• **Records supplied**
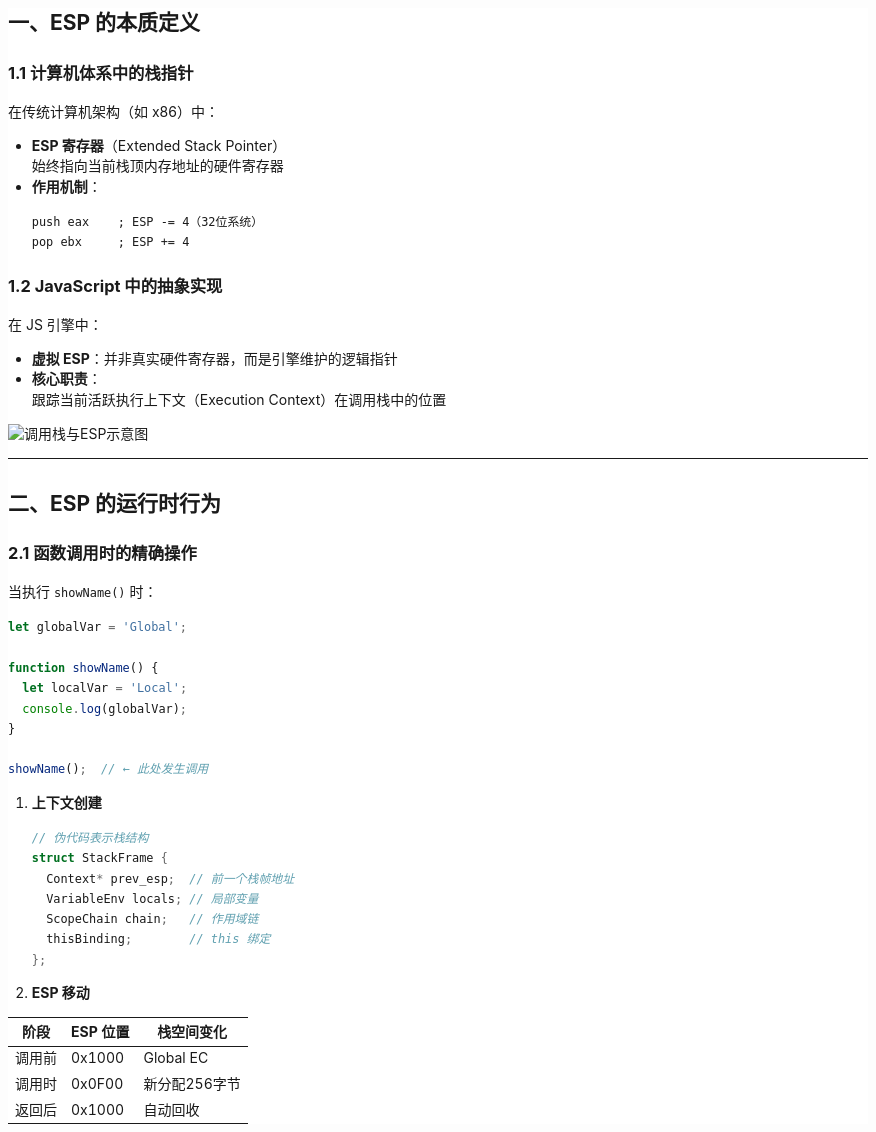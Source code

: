 ## 一、ESP 的本质定义

### 1.1 计算机体系中的栈指针
在传统计算机架构（如 x86）中：
- **ESP 寄存器**（Extended Stack Pointer）  
  始终指向当前栈顶内存地址的硬件寄存器
- **作用机制**：  
  ```assembly
  push eax    ; ESP -= 4（32位系统）
  pop ebx     ; ESP += 4
  ```

### 1.2 JavaScript 中的抽象实现
在 JS 引擎中：
- **虚拟 ESP**：并非真实硬件寄存器，而是引擎维护的逻辑指针
- **核心职责**：  
  跟踪当前活跃执行上下文（Execution Context）在调用栈中的位置

![调用栈与ESP示意图](https://upload.wikimedia.org/wikipedia/commons/thumb/2/29/Call_stack_layout.svg/1280px-Call_stack_layout.svg.png)

---

## 二、ESP 的运行时行为

### 2.1 函数调用时的精确操作
当执行 `showName()` 时：
```javascript
let globalVar = 'Global';

function showName() {
  let localVar = 'Local';
  console.log(globalVar);
}

showName();  // ← 此处发生调用
```

1. **上下文创建**  
   ```c
   // 伪代码表示栈结构
   struct StackFrame {
     Context* prev_esp;  // 前一个栈帧地址
     VariableEnv locals; // 局部变量
     ScopeChain chain;   // 作用域链
     thisBinding;        // this 绑定
   };
   ```

2. **ESP 移动**  

| 阶段 | ESP 位置 | 栈空间变化 |
|------|---------|------------|
| 调用前 | 0x1000  | Global EC  |
| 调用时 | 0x0F00  | 新分配256字节 |
| 返回后 | 0x1000  | 自动回收    |
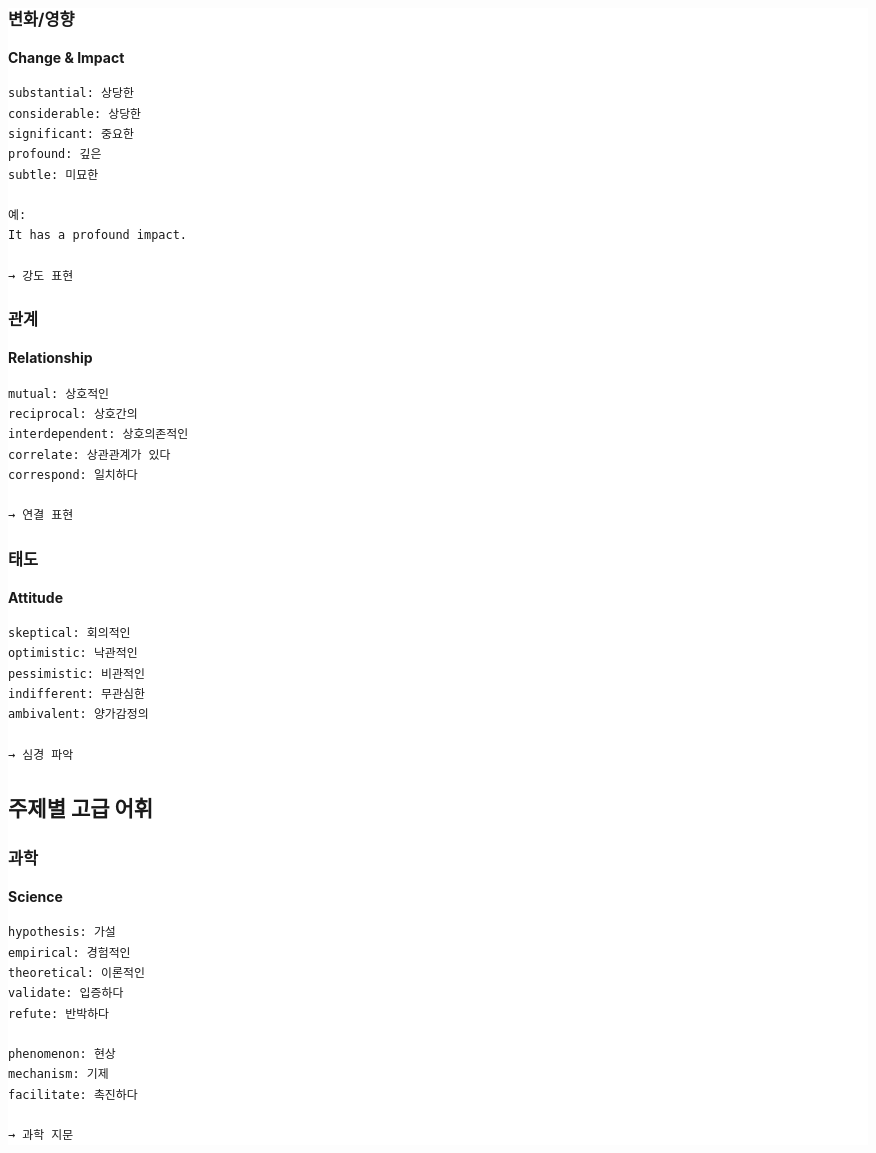 ### 변화/영향

**Change & Impact**

```
substantial: 상당한
considerable: 상당한
significant: 중요한
profound: 깊은
subtle: 미묘한

예:
It has a profound impact.

→ 강도 표현
```

### 관계

**Relationship**

```
mutual: 상호적인
reciprocal: 상호간의
interdependent: 상호의존적인
correlate: 상관관계가 있다
correspond: 일치하다

→ 연결 표현
```

### 태도

**Attitude**

```
skeptical: 회의적인
optimistic: 낙관적인
pessimistic: 비관적인
indifferent: 무관심한
ambivalent: 양가감정의

→ 심경 파악
```

## 주제별 고급 어휘

### 과학

**Science**

```
hypothesis: 가설
empirical: 경험적인
theoretical: 이론적인
validate: 입증하다
refute: 반박하다

phenomenon: 현상
mechanism: 기제
facilitate: 촉진하다

→ 과학 지문
```
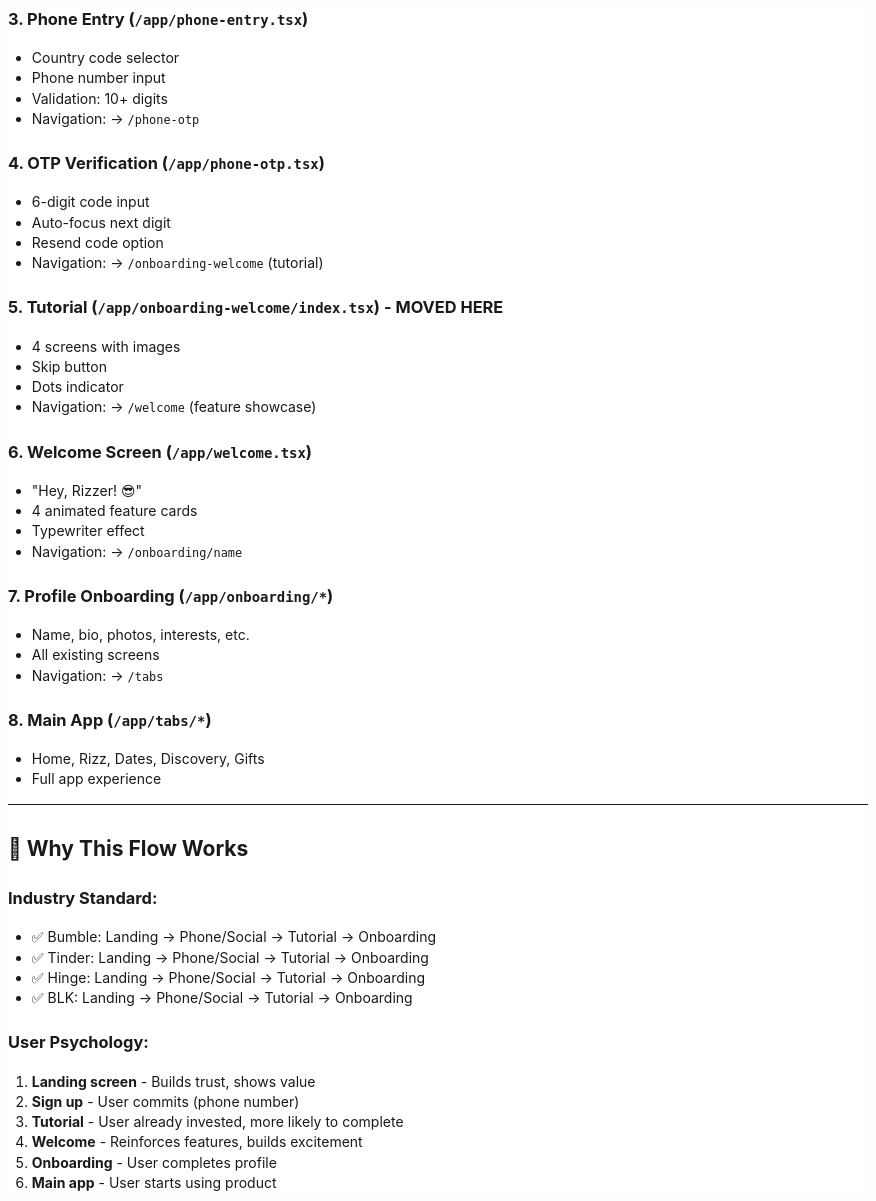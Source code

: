### **3. Phone Entry** (`/app/phone-entry.tsx`)
- Country code selector
- Phone number input
- Validation: 10+ digits
- Navigation: → `/phone-otp`

### **4. OTP Verification** (`/app/phone-otp.tsx`)
- 6-digit code input
- Auto-focus next digit
- Resend code option
- Navigation: → `/onboarding-welcome` (tutorial)

### **5. Tutorial** (`/app/onboarding-welcome/index.tsx`) - MOVED HERE
- 4 screens with images
- Skip button
- Dots indicator
- Navigation: → `/welcome` (feature showcase)

### **6. Welcome Screen** (`/app/welcome.tsx`)
- "Hey, Rizzer! 😎"
- 4 animated feature cards
- Typewriter effect
- Navigation: → `/onboarding/name`

### **7. Profile Onboarding** (`/app/onboarding/*`)
- Name, bio, photos, interests, etc.
- All existing screens
- Navigation: → `/tabs`

### **8. Main App** (`/app/tabs/*`)
- Home, Rizz, Dates, Discovery, Gifts
- Full app experience

---

## 🎯 **Why This Flow Works**

### **Industry Standard:**
- ✅ Bumble: Landing → Phone/Social → Tutorial → Onboarding
- ✅ Tinder: Landing → Phone/Social → Tutorial → Onboarding
- ✅ Hinge: Landing → Phone/Social → Tutorial → Onboarding
- ✅ BLK: Landing → Phone/Social → Tutorial → Onboarding

### **User Psychology:**
1. **Landing screen** - Builds trust, shows value
2. **Sign up** - User commits (phone number)
3. **Tutorial** - User already invested, more likely to complete
4. **Welcome** - Reinforces features, builds excitement
5. **Onboarding** - User completes profile
6. **Main app** - User starts using product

• **Exercise goal**
Quote the records above exactly, from the first line through the line containing "### 2.1 函数调用时的精确操作", and leave out the pictures.

• **Result for this exercise**
Source code

: ## 一、ESP 的本质定义

### 1.1 计算机体系中的栈指针
在传统计算机架构（如 x86）中：
- **ESP 寄存器**（Extended Stack Pointer）  
  始终指向当前栈顶内存地址的硬件寄存器
- **作用机制**：  
  ```assembly
  push eax    ; ESP -= 4（32位系统）
  pop ebx     ; ESP += 4
  ```

### 1.2 JavaScript 中的抽象实现
在 JS 引擎中：
- **虚拟 ESP**：并非真实硬件寄存器，而是引擎维护的逻辑指针
- **核心职责**：  
  跟踪当前活跃执行上下文（Execution Context）在调用栈中的位置

![调用栈与ESP示意图](https://upload.wikimedia.org/wikipedia/commons/thumb/2/29/Call_stack_layout.svg/1280px-Call_stack_layout.svg.png)

---

## 二、ESP 的运行时行为

### 2.1 函数调用时的精确操作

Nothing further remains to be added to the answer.